The vast reservation is home to big horn sheep, moose, and wintering elk, besides a host of other creatures large and small. U.S. Fish and Wildlife Service biologists, on a mission to determine if wolverines also live there, placed a deer carcass in a tree as bait, which, as it turned out, worked wonders.
Wolverines will scavenge on such carrion, but also eat plants and berries, and hunt small prey like rabbits and rodents. They have been known to go after larger animals, even the size of caribou, especially if they’re weak or injured.
After tearing into the deer, the wolverine descends to investigate the camera, which it sniffs and snuffles. Then, with a seeming air of confidence, rotates it ever so slightly to the right.
Curious Creature
“It’s hard not to anthropomorphize,” says acting project lead and USFWS biologist Pat Hnilicka, who says the animal was likely a breeding-age male. “As a biologist, you try not to do that. But when you watch the video of him adjusting the camera, it’s like ‘holy cow’ what is this guy doing?’ It was so striking."
The moment caught on video is “as unique and rare” as the wolverine itself, says Hnilicka. It’s the first time a wolverine has been captured on camera on the reservation. And such moments aren’t exactly common anywhere in the contiguous U.S., where there are only about 300 wolverines left, according to the most recent estimate. (The estimate includes a range, however, so the true number could be anwhere from 249 to 626 animals.)
It’s not an endangered species, but lives in very low densities in remote, desolate areas.
“Wolverines are like ghosts out there,” Hnilicka says. “To catch one on camera—even just a still photo, would have been very, very exciting. To capture that behavior on video was really spectacular.” (Related: These volunteers search for wolverines while running through the woods)
The sighting has inspired the addition of more cameras in support of the study, which is part of a larger, ongoing collaboration to help the Eastern Shoshone and Northern Arapaho tribes manage the area’s fish and wildlife.
The same curiosity and drive that led the wolverine to investigate the camera likely also helps it survive its harsh environment, says National Geographic Explorer Gregg Treinish, who tracked wolverines across the northern Rockies and in Mongolia while working as a field biologist. He says, “it’s kind of like curiosity by necessity.”
Always Exploring
Wolverines, also known as skunk bears, are the largest member of the Mustelidae family, which includes weasels and badgers. They’re known to be strong, tenacious and tough, live in a brutal environment and will do anything to get to food, says Treinish, founder of the conservation group Adventure Scientists.
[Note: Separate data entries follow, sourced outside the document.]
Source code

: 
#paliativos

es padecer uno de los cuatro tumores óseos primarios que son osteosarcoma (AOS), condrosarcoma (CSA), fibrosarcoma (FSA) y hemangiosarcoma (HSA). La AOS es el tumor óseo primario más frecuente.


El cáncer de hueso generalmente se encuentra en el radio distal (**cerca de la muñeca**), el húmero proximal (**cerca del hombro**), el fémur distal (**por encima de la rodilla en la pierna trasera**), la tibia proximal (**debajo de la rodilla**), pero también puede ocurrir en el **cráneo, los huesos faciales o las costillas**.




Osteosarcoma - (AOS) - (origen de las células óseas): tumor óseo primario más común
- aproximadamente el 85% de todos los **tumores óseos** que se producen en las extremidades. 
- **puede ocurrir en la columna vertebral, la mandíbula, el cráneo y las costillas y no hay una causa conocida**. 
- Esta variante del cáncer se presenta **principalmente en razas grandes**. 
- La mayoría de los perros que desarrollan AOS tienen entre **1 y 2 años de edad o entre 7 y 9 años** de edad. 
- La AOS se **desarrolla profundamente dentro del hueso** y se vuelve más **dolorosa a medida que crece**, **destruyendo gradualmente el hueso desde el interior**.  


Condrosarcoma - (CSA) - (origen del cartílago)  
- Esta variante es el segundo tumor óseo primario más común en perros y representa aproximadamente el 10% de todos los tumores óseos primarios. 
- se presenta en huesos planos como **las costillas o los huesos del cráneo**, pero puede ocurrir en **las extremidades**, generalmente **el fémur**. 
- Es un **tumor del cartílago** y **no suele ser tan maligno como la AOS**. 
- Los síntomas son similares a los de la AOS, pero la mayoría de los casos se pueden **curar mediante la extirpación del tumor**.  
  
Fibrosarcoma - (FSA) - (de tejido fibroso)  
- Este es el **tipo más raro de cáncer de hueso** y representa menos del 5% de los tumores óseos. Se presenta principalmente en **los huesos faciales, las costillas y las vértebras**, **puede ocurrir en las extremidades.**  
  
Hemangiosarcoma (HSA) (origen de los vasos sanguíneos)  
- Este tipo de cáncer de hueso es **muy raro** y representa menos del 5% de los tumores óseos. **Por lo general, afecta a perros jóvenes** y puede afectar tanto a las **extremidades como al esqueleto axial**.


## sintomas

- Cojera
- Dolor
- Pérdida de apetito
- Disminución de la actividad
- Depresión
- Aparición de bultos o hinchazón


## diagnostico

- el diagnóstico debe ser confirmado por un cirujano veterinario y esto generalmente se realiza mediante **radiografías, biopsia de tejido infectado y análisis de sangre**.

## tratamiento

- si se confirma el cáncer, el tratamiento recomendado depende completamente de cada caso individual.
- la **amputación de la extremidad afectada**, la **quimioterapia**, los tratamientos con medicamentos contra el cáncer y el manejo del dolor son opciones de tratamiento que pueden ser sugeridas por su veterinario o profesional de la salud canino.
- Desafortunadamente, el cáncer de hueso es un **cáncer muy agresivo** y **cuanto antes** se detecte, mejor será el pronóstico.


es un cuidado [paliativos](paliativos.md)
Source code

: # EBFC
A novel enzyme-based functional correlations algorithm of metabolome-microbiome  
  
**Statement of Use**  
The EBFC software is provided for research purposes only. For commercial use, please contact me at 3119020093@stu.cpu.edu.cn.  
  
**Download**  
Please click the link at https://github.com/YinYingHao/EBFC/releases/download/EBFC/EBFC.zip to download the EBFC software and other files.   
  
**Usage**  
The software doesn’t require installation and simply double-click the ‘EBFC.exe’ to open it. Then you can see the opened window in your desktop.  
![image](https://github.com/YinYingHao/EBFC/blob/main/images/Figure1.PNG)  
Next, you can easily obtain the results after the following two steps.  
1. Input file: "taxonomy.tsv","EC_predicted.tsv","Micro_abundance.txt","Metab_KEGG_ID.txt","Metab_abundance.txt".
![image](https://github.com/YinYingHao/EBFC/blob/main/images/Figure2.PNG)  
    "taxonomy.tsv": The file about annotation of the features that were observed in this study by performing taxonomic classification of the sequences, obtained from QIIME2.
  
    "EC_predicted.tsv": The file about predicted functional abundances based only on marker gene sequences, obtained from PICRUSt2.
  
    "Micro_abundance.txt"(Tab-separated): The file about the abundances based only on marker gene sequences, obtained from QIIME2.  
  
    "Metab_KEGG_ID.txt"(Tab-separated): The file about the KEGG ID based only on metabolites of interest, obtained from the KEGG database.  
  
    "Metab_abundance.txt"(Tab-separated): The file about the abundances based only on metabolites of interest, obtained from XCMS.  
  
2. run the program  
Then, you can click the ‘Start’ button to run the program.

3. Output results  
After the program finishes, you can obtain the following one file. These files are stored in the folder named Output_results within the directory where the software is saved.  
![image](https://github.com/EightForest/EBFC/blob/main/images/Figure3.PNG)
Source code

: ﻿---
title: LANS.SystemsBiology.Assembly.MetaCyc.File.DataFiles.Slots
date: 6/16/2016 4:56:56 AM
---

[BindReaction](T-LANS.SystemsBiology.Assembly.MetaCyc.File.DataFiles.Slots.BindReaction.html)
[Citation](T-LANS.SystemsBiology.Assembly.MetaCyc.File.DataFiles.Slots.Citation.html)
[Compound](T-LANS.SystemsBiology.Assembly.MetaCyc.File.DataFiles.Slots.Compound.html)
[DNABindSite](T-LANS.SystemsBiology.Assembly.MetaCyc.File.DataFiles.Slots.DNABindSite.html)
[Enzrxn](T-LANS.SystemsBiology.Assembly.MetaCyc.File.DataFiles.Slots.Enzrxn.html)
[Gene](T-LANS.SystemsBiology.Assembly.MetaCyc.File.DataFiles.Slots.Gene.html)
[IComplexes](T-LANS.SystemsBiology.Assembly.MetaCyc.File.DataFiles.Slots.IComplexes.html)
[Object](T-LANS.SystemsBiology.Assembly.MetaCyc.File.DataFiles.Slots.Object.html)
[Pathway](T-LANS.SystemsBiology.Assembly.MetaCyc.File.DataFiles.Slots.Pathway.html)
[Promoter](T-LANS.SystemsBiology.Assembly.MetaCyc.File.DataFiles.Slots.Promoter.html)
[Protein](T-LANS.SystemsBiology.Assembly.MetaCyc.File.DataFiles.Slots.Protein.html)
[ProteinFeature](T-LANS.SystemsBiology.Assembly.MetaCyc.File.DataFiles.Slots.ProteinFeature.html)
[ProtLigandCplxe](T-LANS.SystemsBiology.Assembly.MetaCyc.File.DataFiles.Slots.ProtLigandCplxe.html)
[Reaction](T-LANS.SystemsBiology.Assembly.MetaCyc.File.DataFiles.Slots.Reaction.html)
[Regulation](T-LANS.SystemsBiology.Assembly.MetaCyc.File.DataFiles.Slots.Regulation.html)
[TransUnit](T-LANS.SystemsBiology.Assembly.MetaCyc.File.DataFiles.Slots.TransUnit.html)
“They are the consummate explorer. They’ll climb straight up an ice face, go over the top of a mountain in a storm or traverse any wild and rugged landscape in order to eat.”
“When it was investigating the camera,” he adds, “it was probably looking for a food source, using one of the evolutionary traits that it was gifted, which is curiosity.”
This wolverine was also gifted with a bit of stage presence. The final clip shows him returning to the carcass later in the day for another meal.
He tears through the deer’s frozen hide with ease then drops to the ground to eat. He makes a few trips back up and down with help from his impressive semi-retractile claws. After glancing up at the frozen feast one last time, he rolls like a snowball and exits stage left.
“Perhaps,” Hnilicka says, “he was just feeling good because he had a belly full of meat.”